Problem statement
Transcribe all the data below exactly, leaving its pictures out.

Input
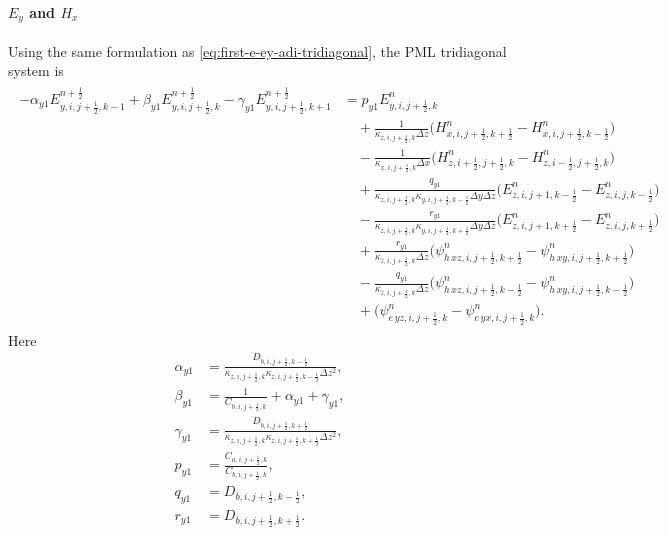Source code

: \documentclass{article}
\numberwithin{equation}{section}
\numberwithin{figure}{section}
\begin{document}
\paragraph{$E_y$ and $H_x$}
Using the same formulation as \eqref{eq:first-e-ey-adi-tridiagonal}, the PML tridiagonal system is
\begin{align}
    \begin{split}
        -\alpha_{y1}E_{y,i,j+\tfrac12,k-1}^{n+\frac12} + \beta_{y1}E_{y,i,j+\tfrac12,k}^{n+\frac12} - \gamma_{y1}E_{y,i,j+\tfrac12,k+1}^{n+\frac12}
         & = p_{y1}E_{y,i,j+\tfrac12,k}^{n}                                                                                                                               \\
         & \quad +\frac{1}{\kappa_{z,i,j+\tfrac12,k}\Delta z}\Big(H_{x,i,j+\tfrac12,k+\tfrac12}^{n}-H_{x,i,j+\tfrac12,k-\tfrac12}^{n}\Big)                                \\
         & \quad -\frac{1}{\kappa_{x,i,j+\tfrac12,k}\Delta x}\Big(H_{z,i+\tfrac12,j+\tfrac12,k}^{n}-H_{z,i-\tfrac12,j+\tfrac12,k}^{n}\Big)                                \\
         & \quad +\frac{q_{y1}}{\kappa_{z,i,j+\tfrac12,k}\kappa_{y,i,j+\tfrac12,k-\tfrac12}\Delta y\Delta z}\Big(E_{z,i,j+1,k-\tfrac12}^{n}-E_{z,i,j,k-\tfrac12}^{n}\Big) \\
         & \quad -\frac{r_{y1}}{\kappa_{z,i,j+\tfrac12,k}\kappa_{y,i,j+\tfrac12,k+\tfrac12}\Delta y\Delta z}\Big(E_{z,i,j+1,k+\tfrac12}^{n}-E_{z,i,j,k+\tfrac12}^{n}\Big) \\
         & \quad +\frac{r_{y1}}{\kappa_{z,i,j+\tfrac12,k}\Delta z}\Big(\psi^{n}_{h\,xz,i,j+\tfrac12,k+\tfrac12} - \psi^{n}_{h\,xy,i,j+\tfrac12,k+\tfrac12}\Big)           \\
         & \quad -\frac{q_{y1}}{\kappa_{z,i,j+\tfrac12,k}\Delta z}\Big(\psi^{n}_{h\,xz,i,j+\tfrac12,k-\tfrac12} - \psi^{n}_{h\,xy,i,j+\tfrac12,k-\tfrac12}\Big)           \\
         & \quad +\Big(\psi^{n}_{e\,yz,i,j+\tfrac12,k}-\psi^{n}_{e\,yx,i,j+\tfrac12,k}\Big).
    \end{split}
    \label{eq:first-e-ey-pml-adi-tridiagonal}
\end{align}
Here
\begin{align}
    \alpha_{y1} & =\frac{D_{b,i,j+\tfrac12,k-\tfrac12}}{\kappa_{z,i,j+\tfrac12,k}\kappa_{z,i,j+\tfrac12,k-\tfrac12}\Delta z^2}, \\
    \beta_{y1}  & =\frac{1}{C_{b,i,j+\tfrac12,k}}+\alpha_{y1}+\gamma_{y1},                                                      \\
    \gamma_{y1} & =\frac{D_{b,i,j+\tfrac12,k+\tfrac12}}{\kappa_{z,i,j+\tfrac12,k}\kappa_{z,i,j+\tfrac12,k+\tfrac12}\Delta z^2}, \\
    p_{y1}      & =\frac{C_{a,i,j+\tfrac12,k}}{C_{b,i,j+\tfrac12,k}},                                                           \\
    q_{y1}      & =D_{b,i,j+\tfrac12,k-\tfrac12},                                                                               \\
    r_{y1}      & =D_{b,i,j+\tfrac12,k+\tfrac12}.
\end{align}
\end{document}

Exercise output
Source code

: \documentclass{article}
\numberwithin{equation}{section}
\numberwithin{figure}{section}
\begin{document}
\paragraph{$E_y$ and $H_x$}
Using the same formulation as \eqref{eq:first-e-ey-adi-tridiagonal}, the PML tridiagonal system is
\begin{align}
    \begin{split}
        -\alpha_{y1}E_{y,i,j+\tfrac12,k-1}^{n+\frac12} + \beta_{y1}E_{y,i,j+\tfrac12,k}^{n+\frac12} - \gamma_{y1}E_{y,i,j+\tfrac12,k+1}^{n+\frac12}
         & = p_{y1}E_{y,i,j+\tfrac12,k}^{n}                                                                                                                               \\
         & \quad +\frac{1}{\kappa_{z,i,j+\tfrac12,k}\Delta z}\Big(H_{x,i,j+\tfrac12,k+\tfrac12}^{n}-H_{x,i,j+\tfrac12,k-\tfrac12}^{n}\Big)                                \\
         & \quad -\frac{1}{\kappa_{x,i,j+\tfrac12,k}\Delta x}\Big(H_{z,i+\tfrac12,j+\tfrac12,k}^{n}-H_{z,i-\tfrac12,j+\tfrac12,k}^{n}\Big)                                \\
         & \quad +\frac{q_{y1}}{\kappa_{z,i,j+\tfrac12,k}\kappa_{y,i,j+\tfrac12,k-\tfrac12}\Delta y\Delta z}\Big(E_{z,i,j+1,k-\tfrac12}^{n}-E_{z,i,j,k-\tfrac12}^{n}\Big) \\
         & \quad -\frac{r_{y1}}{\kappa_{z,i,j+\tfrac12,k}\kappa_{y,i,j+\tfrac12,k+\tfrac12}\Delta y\Delta z}\Big(E_{z,i,j+1,k+\tfrac12}^{n}-E_{z,i,j,k+\tfrac12}^{n}\Big) \\
         & \quad +\frac{r_{y1}}{\kappa_{z,i,j+\tfrac12,k}\Delta z}\Big(\psi^{n}_{h\,xz,i,j+\tfrac12,k+\tfrac12} - \psi^{n}_{h\,xy,i,j+\tfrac12,k+\tfrac12}\Big)           \\
         & \quad -\frac{q_{y1}}{\kappa_{z,i,j+\tfrac12,k}\Delta z}\Big(\psi^{n}_{h\,xz,i,j+\tfrac12,k-\tfrac12} - \psi^{n}_{h\,xy,i,j+\tfrac12,k-\tfrac12}\Big)           \\
         & \quad +\Big(\psi^{n}_{e\,yz,i,j+\tfrac12,k}-\psi^{n}_{e\,yx,i,j+\tfrac12,k}\Big).
    \end{split}
    \label{eq:first-e-ey-pml-adi-tridiagonal}
\end{align}
Here
\begin{align}
    \alpha_{y1} & =\frac{D_{b,i,j+\tfrac12,k-\tfrac12}}{\kappa_{z,i,j+\tfrac12,k}\kappa_{z,i,j+\tfrac12,k-\tfrac12}\Delta z^2}, \\
    \beta_{y1}  & =\frac{1}{C_{b,i,j+\tfrac12,k}}+\alpha_{y1}+\gamma_{y1},                                                      \\
    \gamma_{y1} & =\frac{D_{b,i,j+\tfrac12,k+\tfrac12}}{\kappa_{z,i,j+\tfrac12,k}\kappa_{z,i,j+\tfrac12,k+\tfrac12}\Delta z^2}, \\
    p_{y1}      & =\frac{C_{a,i,j+\tfrac12,k}}{C_{b,i,j+\tfrac12,k}},                                                           \\
    q_{y1}      & =D_{b,i,j+\tfrac12,k-\tfrac12},                                                                               \\
    r_{y1}      & =D_{b,i,j+\tfrac12,k+\tfrac12}.
\end{align}
\end{document}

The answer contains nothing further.